(Dataset extract begins)

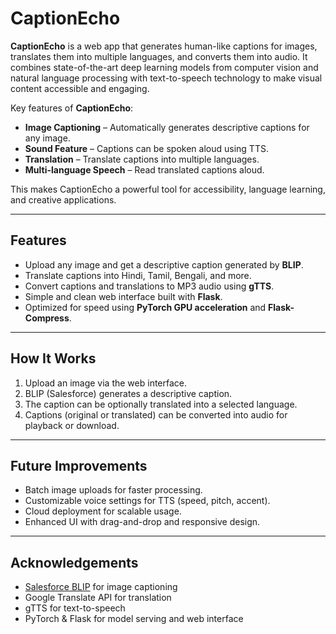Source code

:  # CaptionEcho  

**CaptionEcho** is a web app that generates human-like captions for images, translates them into multiple languages, and converts them into audio. It combines state-of-the-art deep learning models from computer vision and natural language processing with text-to-speech technology to make visual content accessible and engaging.

  Key features of **CaptionEcho**:  
- **Image Captioning** – Automatically generates descriptive captions for any image.  
- **Sound Feature** – Captions can be spoken aloud using TTS.  
- **Translation** – Translate captions into multiple languages.  
- **Multi-language Speech** – Read translated captions aloud.  

This makes CaptionEcho a powerful tool for accessibility, language learning, and creative applications.

---

##   Features

- Upload any image and get a descriptive caption generated by **BLIP**.  
- Translate captions into Hindi, Tamil, Bengali, and more.  
- Convert captions and translations to MP3 audio using **gTTS**.  
- Simple and clean web interface built with **Flask**.  
- Optimized for speed using **PyTorch GPU acceleration** and **Flask-Compress**.

---

##   How It Works

1. Upload an image via the web interface.  
2. BLIP (Salesforce) generates a descriptive caption.  
3. The caption can be optionally translated into a selected language.  
4. Captions (original or translated) can be converted into audio for playback or download.  

---

##   Future Improvements

- Batch image uploads for faster processing.  
- Customizable voice settings for TTS (speed, pitch, accent).  
- Cloud deployment for scalable usage.  
- Enhanced UI with drag-and-drop and responsive design.  

---

##   Acknowledgements

- [Salesforce BLIP](https://huggingface.co/Salesforce/blip-image-captioning-base) for image captioning  
- Google Translate API for translation  
- gTTS for text-to-speech  
- PyTorch & Flask for model serving and web interface
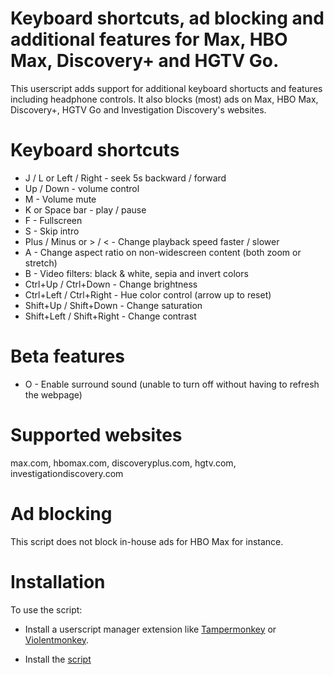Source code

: # Keyboard shortcuts, ad blocking and additional features for Max, HBO Max, Discovery+ and HGTV Go.

This userscript adds support for additional keyboard shortucts and features including headphone controls. It also blocks (most) ads on Max, HBO Max, Discovery+, HGTV Go and Investigation Discovery's websites.

# Keyboard shortcuts
 - J / L or Left / Right - seek 5s backward / forward
 - Up / Down - volume control
 - M - Volume mute
 - K or Space bar - play / pause
 - F - Fullscreen
 - S - Skip intro
 - Plus / Minus or > / < - Change playback speed faster / slower
 - A - Change aspect ratio on non-widescreen content (both zoom or stretch)
 - B - Video filters: black & white, sepia and invert colors
 - Ctrl+Up / Ctrl+Down - Change brightness
 - Ctrl+Left / Ctrl+Right - Hue color control (arrow up to reset)
 - Shift+Up / Shift+Down - Change saturation
 - Shift+Left / Shift+Right - Change contrast
# Beta features
 - O - Enable surround sound (unable to turn off without having to refresh the webpage)
# Supported websites
max.com, hbomax.com, discoveryplus.com, hgtv.com, investigationdiscovery.com
# Ad blocking
This script does not block in-house ads for HBO Max for instance.

# Installation

To use the script:
 - Install a userscript manager extension like [Tampermonkey](https://www.tampermonkey.net/) or [Violentmonkey](https://violentmonkey.github.io/).

 - Install the [script](https://github.com/chj85/HBOMax-and-Discovery-Plus-Keyboard-Shortcuts-and-Features/raw/main/main.user.js)
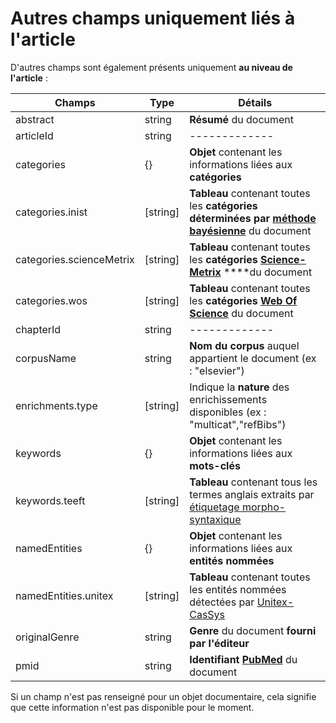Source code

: # Autres champs uniquement liés à l'article

D'autres champs sont également présents uniquement **au niveau de l'article** :

| Champs | Type | Détails |
| --- | --- | --- |
| abstract | string | **Résumé** du document |
| articleId | string | ------------- |
| categories | {} | **Objet** contenant les informations liées aux **catégories** |
| categories.inist | \[string\] | **Tableau** contenant toutes les **catégories déterminées par** [**méthode bayésienne**](https://fr.wikipedia.org/wiki/Classification_na%C3%AFve_bay%C3%A9sienne) du document |
| categories.scienceMetrix | \[string\] | **Tableau** contenant toutes les **catégories** [**Science-Metrix**](http://science-metrix.com/) ****du document |
| categories.wos | \[string\] | **Tableau** contenant toutes les **catégories** [**Web Of Science**](https://clarivate.com/products/web-of-science/) du document |
| chapterId | string | ------------- |
| corpusName | string | **Nom du corpus** auquel appartient le document \(ex : "elsevier"\) |
| enrichments.type | \[string\] | Indique la **nature** des enrichissements disponibles \(ex : "multicat","refBibs"\) |
| keywords | {} | **Objet** contenant les informations liées aux **mots-clés** |
| keywords.teeft | \[string\] | **Tableau** contenant tous les termes anglais extraits par [étiquetage morpho-syntaxique](https://fr.wikipedia.org/wiki/%C3%89tiquetage_morpho-syntaxique) |
| namedEntities | {} | **Objet** contenant les informations liées aux **entités nommées** |
| namedEntities.unitex | \[string\] | **Tableau** contenant toutes les entités nommées détectées par [Unitex-CasSys](http://tln.li.univ-tours.fr/Tln_Istex.html) |
| originalGenre | string | **Genre** du document **fourni par l'éditeur** |
| pmid | string | **Identifiant** [**PubMed**](https://www.ncbi.nlm.nih.gov/pubmed/) du document |

Si un champ n'est pas renseigné pour un objet documentaire, cela signifie que cette information n'est pas disponible pour le moment.

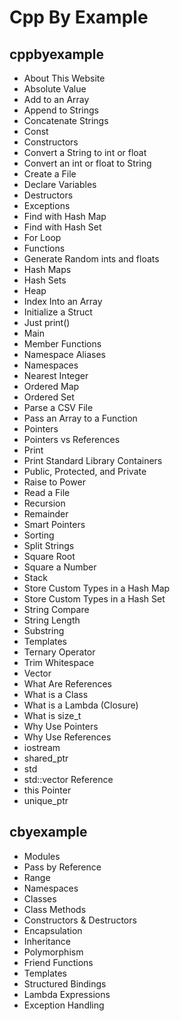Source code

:# Cpp By Example

## cppbyexample

- About This Website
- Absolute Value
- Add to an Array
- Append to Strings
- Concatenate Strings
- Const
- Constructors
- Convert a String to int or float
- Convert an int or float to String
- Create a File
- Declare Variables
- Destructors
- Exceptions
- Find with Hash Map
- Find with Hash Set
- For Loop
- Functions
- Generate Random ints and floats
- Hash Maps
- Hash Sets
- Heap
- Index Into an Array
- Initialize a Struct
- Just print()
- Main
- Member Functions
- Namespace Aliases
- Namespaces
- Nearest Integer
- Ordered Map
- Ordered Set
- Parse a CSV File
- Pass an Array to a Function
- Pointers
- Pointers vs References
- Print
- Print Standard Library Containers
- Public, Protected, and Private
- Raise to Power
- Read a File
- Recursion
- Remainder
- Smart Pointers
- Sorting
- Split Strings
- Square Root
- Square a Number
- Stack
- Store Custom Types in a Hash Map
- Store Custom Types in a Hash Set
- String Compare
- String Length
- Substring
- Templates
- Ternary Operator
- Trim Whitespace
- Vector
- What Are References
- What is a Class
- What is a Lambda (Closure)
- What is size_t
- Why Use Pointers
- Why Use References
- iostream
- shared_ptr
- std
- std::vector Reference
- this Pointer
- unique_ptr

## cbyexample

- Modules
- Pass by Reference
- Range
- Namespaces
- Classes
- Class Methods
- Constructors & Destructors
- Encapsulation
- Inheritance
- Polymorphism
- Friend Functions
- Templates
- Structured Bindings
- Lambda Expressions
- Exception Handling
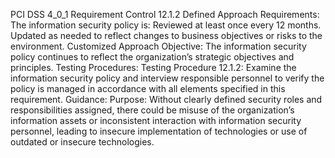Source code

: PCI DSS 4_0_1 Requirement Control 12.1.2 Defined Approach Requirements: The information security policy is: Reviewed at least once every 12 months. Updated as needed to reflect changes to business objectives or risks to the environment. Customized Approach Objective: The information security policy continues to reflect the organization’s strategic objectives and principles. Testing Procedures: Testing Procedure 12.1.2: Examine the information security policy and interview responsible personnel to verify the policy is managed in accordance with all elements specified in this requirement. Guidance: Purpose: Without clearly defined security roles and responsibilities assigned, there could be misuse of the organization’s information assets or inconsistent interaction with information security personnel, leading to insecure implementation of technologies or use of outdated or insecure technologies.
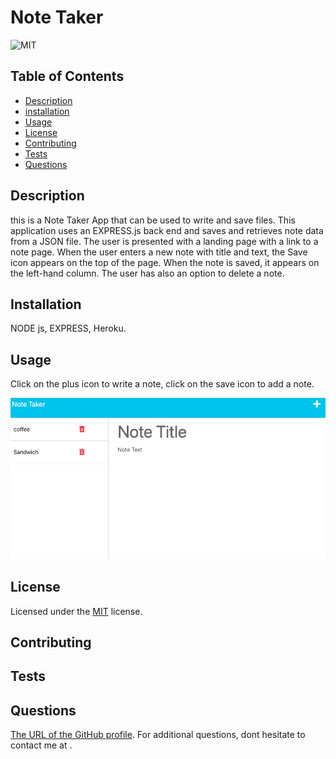 # Note Taker

![MIT](https://img.shields.io/badge/License-MIT-yellow.svg)

## Table of Contents

- [Description](#description)
- [installation](#installation)
- [Usage](#usage)
- [License](#license)
- [Contributing](#contributing)
- [Tests](#tests)
- [Questions](#questions)

## Description

this is a Note Taker App that can be used to write and save files. This application uses an EXPRESS.js back end and saves and retrieves note data from a JSON file. The user is presented with a landing page with a link to a note page. When the user enters a new note with title and text, the Save icon appears on the top of the page. When the note is saved, it appears on the left-hand column. The user has also an option to delete a note.

## Installation

NODE js, EXPRESS, Heroku.

## Usage

Click on the plus icon to write a note, click on the save icon to add a note.

![1683304510977](image/README/1683304510977.png)

## License

Licensed under the [MIT](http://choosealicense.com/licenses/mit/) license.

## Contributing

## Tests

## Questions

[The URL of the GitHub profile](https://github.com/LizaS2022).
For additional questions, dont hesitate to contact me at .
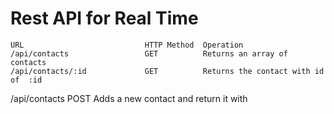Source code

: # Rest API for Real Time #


    URL                           HTTP Method  Operation
    /api/contacts                 GET          Returns an array of contacts
    /api/contacts/:id             GET          Returns the contact with id of  :id
   /api/contacts                 POST         Adds a new contact and return it with 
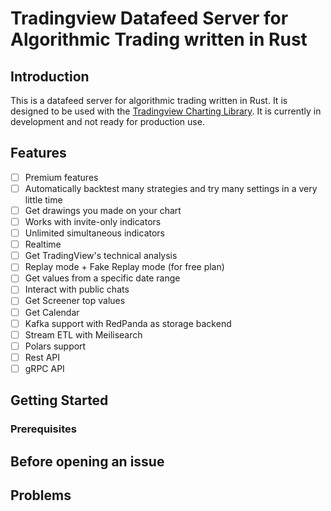 # Tradingview Datafeed Server for Algorithmic Trading written in Rust
## Introduction
This is a datafeed server for algorithmic trading written in Rust. It is designed to be used with the [Tradingview Charting Library](https://www.tradingview.com/HTML5-stock-forex-bitcoin-charting-library/). It is currently in development and not ready for production use.

## Features
- [ ] Premium features
- [ ] Automatically backtest many strategies and try many settings in a very little time
- [ ] Get drawings you made on your chart
- [ ] Works with invite-only indicators
- [ ] Unlimited simultaneous indicators
- [ ] Realtime
- [ ] Get TradingView's technical analysis
- [ ] Replay mode + Fake Replay mode (for free plan)
- [ ] Get values from a specific date range
- [ ] Interact with public chats
- [ ] Get Screener top values
- [ ] Get Calendar
- [ ] Kafka support with RedPanda as storage backend
- [ ] Stream ETL with Meilisearch
- [ ] Polars support
- [ ] Rest API
- [ ] gRPC API

## Getting Started
### Prerequisites
## Before opening an issue
## Problems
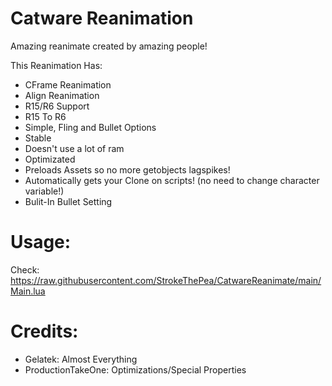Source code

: # Catware Reanimation
Amazing reanimate created by amazing people!

This Reanimation Has:
- CFrame Reanimation
- Align Reanimation
- R15/R6 Support
- R15 To R6
- Simple, Fling and Bullet Options
- Stable
- Doesn't use a lot of ram
- Optimizated
- Preloads Assets so no more getobjects lagspikes!
- Automatically gets your Clone on scripts! (no need to change character variable!)
- Bulit-In Bullet Setting

# Usage:
Check: https://raw.githubusercontent.com/StrokeThePea/CatwareReanimate/main/Main.lua

# Credits:
- Gelatek: Almost Everything
- ProductionTakeOne: Optimizations/Special Properties
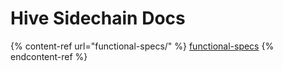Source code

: # Hive Sidechain Docs

{% content-ref url="functional-specs/" %}
[functional-specs](functional-specs/)
{% endcontent-ref %}
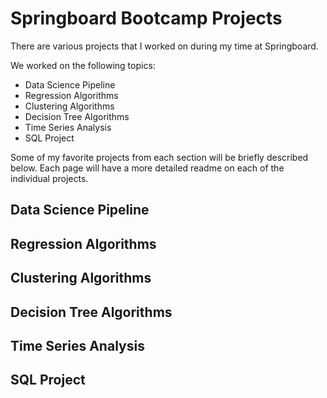 # Springboard Bootcamp Projects

There are various projects that I worked on during my time at Springboard. 

We worked on the following topics:
- Data Science Pipeline 
- Regression Algorithms 
- Clustering Algorithms 
- Decision Tree Algorithms 
- Time Series Analysis 
- SQL Project 

Some of my favorite projects from each section will be briefly described below. Each page will have a more detailed readme on each of the individual projects.

## Data Science Pipeline

## Regression Algorithms

## Clustering Algorithms

## Decision Tree Algorithms

## Time Series Analysis

## SQL Project

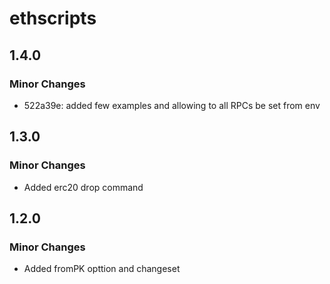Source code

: # ethscripts

## 1.4.0

### Minor Changes

- 522a39e: added few examples and allowing to all RPCs be set from env

## 1.3.0

### Minor Changes

- Added erc20 drop command

## 1.2.0

### Minor Changes

- Added fromPK opttion and changeset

(Dataset extract ends)

**Task statement**
Return each full line of the entries that contains the word "used".

**Answer space**
this is a Note Taker App that can be used to write and save files. This application uses an EXPRESS.js back end and saves and retrieves note data from a JSON file. The user is presented with a landing page with a link to a note page. When the user enters a new note with title and text, the Save icon appears on the top of the page. When the note is saved, it appears on the left-hand column. The user has also an option to delete a note.
This is a datafeed server for algorithmic trading written in Rust. It is designed to be used with the [Tradingview Charting Library](https://www.tradingview.com/HTML5-stock-forex-bitcoin-charting-library/). It is currently in development and not ready for production use.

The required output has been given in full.